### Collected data
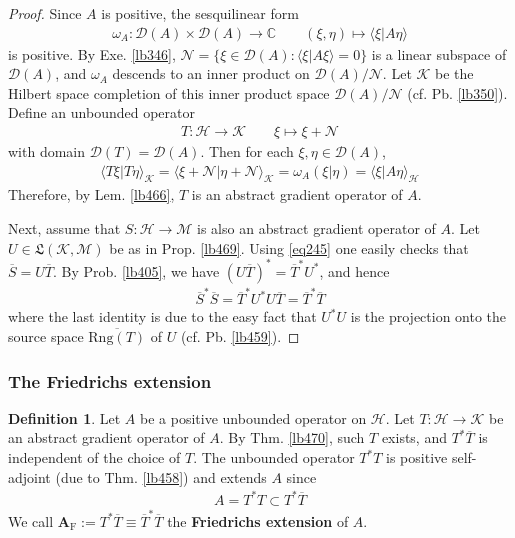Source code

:\documentclass[12pt,b5paper,notitlepage]{article}
\theoremstyle{definition}
\newtheorem{df}{Definition}[subsection]
\theoremstyle{plain}
\newcommand{\fk}{\mathfrak}
\newcommand{\ovl}{\overline}
\newcommand{\Dom}{\mathscr{D}}
\newcommand{\bk}[1]{\langle {#1}\rangle}
\newcommand{\scr}{\mathscr}
\newcommand{\Cbb}{\mathbb C}
\newcommand{\Rng}{\mathrm{Rng}}
\newcommand{\MH}{\mathcal H}
\newcommand{\MK}{\mathcal K}
\newcommand{\MM}{\mathcal M}
\newcommand{\Frm}{{\mathrm F}}
\numberwithin{equation}{section}
\begin{document}
\begin{proof}
Since $A$ is positive, the sesquilinear form
\begin{align*}
\omega_A:\Dom(A)\times\Dom(A)\rightarrow\Cbb\qquad (\xi,\eta)\mapsto \bk{\xi|A\eta}
\end{align*}
is positive. By Exe. \ref{lb346}, $\scr N=\{\xi\in\Dom(A):\bk{\xi|A\xi}=0\}$ is a linear subspace of $\Dom(A)$, and $\omega_A$ descends to an inner product on $\Dom(A)/\scr N$. Let $\MK$ be the Hilbert space completion of this inner product space $\Dom(A)/\scr N$ (cf. Pb. \ref{lb350}). Define an unbounded operator
\begin{align*}
T:\MH\rightarrow\MK\qquad \xi\mapsto \xi+\scr N
\end{align*}
with domain $\Dom(T)=\Dom(A)$. Then for each $\xi,\eta\in\Dom(A)$,
\begin{align*}
\bk{T\xi|T\eta}_{\MK}=\bk{\xi+\scr N|\eta+\scr N}_{\MK}=\omega_A(\xi|\eta)=\bk{\xi|A\eta}_{\MH}
\end{align*}
Therefore, by Lem. \ref{lb466}, $T$ is an abstract gradient operator of $A$.

Next, assume that $S:\MH\rightarrow\MM$ is also an abstract gradient operator of $A$. Let $U\in\fk L(\MK,\MM)$ be as in Prop. \ref{lb469}. Using \eqref{eq245} one easily checks that $\ovl S=U\ovl T$. By Prob. \ref{lb405}, we have $(U\ovl T)^*=\ovl T^*U^*$, and hence
\begin{align*}
\ovl S^*\ovl S=\ovl T^*U^*U\ovl T=\ovl T^*\ovl T
\end{align*}
where the last identity is due to the easy fact that $U^*U$ is the projection onto the source space $\ovl{\Rng(T)}$ of $U$ (cf. Pb. \ref{lb459}).
\end{proof}



\subsubsection{The Friedrichs extension}



\begin{df}\label{lb476}
Let $A$ be a positive unbounded operator on $\MH$. Let $T:\MH\rightarrow\MK$ be an abstract gradient operator of $A$. By Thm. \ref{lb470}, such $T$ exists, and $T^*\ovl T$ is independent of the choice of $T$. The unbounded operator $T^*T$ is positive self-adjoint (due to Thm. \ref{lb458}) and extends $A$ since
\begin{align*}
A=T^*T\subset T^*\ovl T
\end{align*}
We call $\pmb{A_\Frm}:=T^*\ovl T\equiv \ovl T^*\ovl T$ the \textbf{Friedrichs extension} of $A$. 
\end{df}
\end{document}
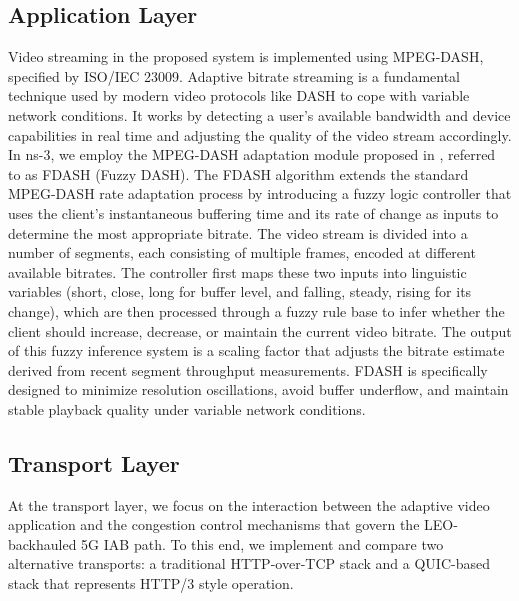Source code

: \documentclass[journal]{IEEEtran}
\begin{document}
\subsection*{Application Layer}
Video streaming in the proposed system is implemented using MPEG-DASH, specified by ISO/IEC 23009. Adaptive bitrate streaming is a fundamental technique used by modern video protocols like DASH to cope with variable network conditions. It works by detecting a user's available bandwidth and device capabilities in real time and adjusting the quality of the video stream accordingly. In ns-3, we employ the MPEG-DASH adaptation module proposed in \cite{vergados2016fdash}, referred to as FDASH (Fuzzy DASH). The FDASH algorithm extends the standard MPEG-DASH rate adaptation process by introducing a fuzzy logic controller that uses the client’s instantaneous buffering time and its rate of change as inputs to determine the most appropriate bitrate. The video stream is divided into a number of segments, each consisting of multiple frames, encoded at different available bitrates. The controller first maps these two inputs into linguistic variables (short, close, long for buffer level, and falling, steady, rising for its change), which are then processed through a fuzzy rule base to infer whether the client should increase, decrease, or maintain the current video bitrate. The output of this fuzzy inference system is a scaling factor that adjusts the bitrate estimate derived from recent segment throughput measurements. FDASH is specifically designed to minimize resolution oscillations, avoid buffer underflow, and maintain stable playback quality under variable network conditions.
\subsection*{Transport Layer}

At the transport layer, we focus on the interaction between the adaptive video application and the congestion control mechanisms that govern the LEO-backhauled 5G IAB path. To this end, we implement and compare two alternative transports: a traditional HTTP-over-TCP stack and a QUIC-based stack that represents HTTP/3 style operation. 
\end{document}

### EXERCISE DESCRIPTION
A faithful copy is needed: reproduce all of the data above, leaving the pictures out.

### ANSWER BELOW
Source code

:\documentclass[12pt,b5paper,notitlepage]{article}
\theoremstyle{definition}
\newtheorem{df}{Definition}[subsection]
\theoremstyle{plain}
\newcommand{\fk}{\mathfrak}
\newcommand{\ovl}{\overline}
\newcommand{\Dom}{\mathscr{D}}
\newcommand{\bk}[1]{\langle {#1}\rangle}
\newcommand{\scr}{\mathscr}
\newcommand{\Cbb}{\mathbb C}
\newcommand{\Rng}{\mathrm{Rng}}
\newcommand{\MH}{\mathcal H}
\newcommand{\MK}{\mathcal K}
\newcommand{\MM}{\mathcal M}
\newcommand{\Frm}{{\mathrm F}}
\numberwithin{equation}{section}
\begin{document}
\begin{proof}
Since $A$ is positive, the sesquilinear form
\begin{align*}
\omega_A:\Dom(A)\times\Dom(A)\rightarrow\Cbb\qquad (\xi,\eta)\mapsto \bk{\xi|A\eta}
\end{align*}
is positive. By Exe. \ref{lb346}, $\scr N=\{\xi\in\Dom(A):\bk{\xi|A\xi}=0\}$ is a linear subspace of $\Dom(A)$, and $\omega_A$ descends to an inner product on $\Dom(A)/\scr N$. Let $\MK$ be the Hilbert space completion of this inner product space $\Dom(A)/\scr N$ (cf. Pb. \ref{lb350}). Define an unbounded operator
\begin{align*}
T:\MH\rightarrow\MK\qquad \xi\mapsto \xi+\scr N
\end{align*}
with domain $\Dom(T)=\Dom(A)$. Then for each $\xi,\eta\in\Dom(A)$,
\begin{align*}
\bk{T\xi|T\eta}_{\MK}=\bk{\xi+\scr N|\eta+\scr N}_{\MK}=\omega_A(\xi|\eta)=\bk{\xi|A\eta}_{\MH}
\end{align*}
Therefore, by Lem. \ref{lb466}, $T$ is an abstract gradient operator of $A$.

Next, assume that $S:\MH\rightarrow\MM$ is also an abstract gradient operator of $A$. Let $U\in\fk L(\MK,\MM)$ be as in Prop. \ref{lb469}. Using \eqref{eq245} one easily checks that $\ovl S=U\ovl T$. By Prob. \ref{lb405}, we have $(U\ovl T)^*=\ovl T^*U^*$, and hence
\begin{align*}
\ovl S^*\ovl S=\ovl T^*U^*U\ovl T=\ovl T^*\ovl T
\end{align*}
where the last identity is due to the easy fact that $U^*U$ is the projection onto the source space $\ovl{\Rng(T)}$ of $U$ (cf. Pb. \ref{lb459}).
\end{proof}



\subsubsection{The Friedrichs extension}



\begin{df}\label{lb476}
Let $A$ be a positive unbounded operator on $\MH$. Let $T:\MH\rightarrow\MK$ be an abstract gradient operator of $A$. By Thm. \ref{lb470}, such $T$ exists, and $T^*\ovl T$ is independent of the choice of $T$. The unbounded operator $T^*T$ is positive self-adjoint (due to Thm. \ref{lb458}) and extends $A$ since
\begin{align*}
A=T^*T\subset T^*\ovl T
\end{align*}
We call $\pmb{A_\Frm}:=T^*\ovl T\equiv \ovl T^*\ovl T$ the \textbf{Friedrichs extension} of $A$. 
\end{df}
\end{document}
Source code

: \documentclass[journal]{IEEEtran}
\begin{document}
\subsection*{Application Layer}
Video streaming in the proposed system is implemented using MPEG-DASH, specified by ISO/IEC 23009. Adaptive bitrate streaming is a fundamental technique used by modern video protocols like DASH to cope with variable network conditions. It works by detecting a user's available bandwidth and device capabilities in real time and adjusting the quality of the video stream accordingly. In ns-3, we employ the MPEG-DASH adaptation module proposed in \cite{vergados2016fdash}, referred to as FDASH (Fuzzy DASH). The FDASH algorithm extends the standard MPEG-DASH rate adaptation process by introducing a fuzzy logic controller that uses the client’s instantaneous buffering time and its rate of change as inputs to determine the most appropriate bitrate. The video stream is divided into a number of segments, each consisting of multiple frames, encoded at different available bitrates. The controller first maps these two inputs into linguistic variables (short, close, long for buffer level, and falling, steady, rising for its change), which are then processed through a fuzzy rule base to infer whether the client should increase, decrease, or maintain the current video bitrate. The output of this fuzzy inference system is a scaling factor that adjusts the bitrate estimate derived from recent segment throughput measurements. FDASH is specifically designed to minimize resolution oscillations, avoid buffer underflow, and maintain stable playback quality under variable network conditions.
\subsection*{Transport Layer}

At the transport layer, we focus on the interaction between the adaptive video application and the congestion control mechanisms that govern the LEO-backhauled 5G IAB path. To this end, we implement and compare two alternative transports: a traditional HTTP-over-TCP stack and a QUIC-based stack that represents HTTP/3 style operation. 
\end{document}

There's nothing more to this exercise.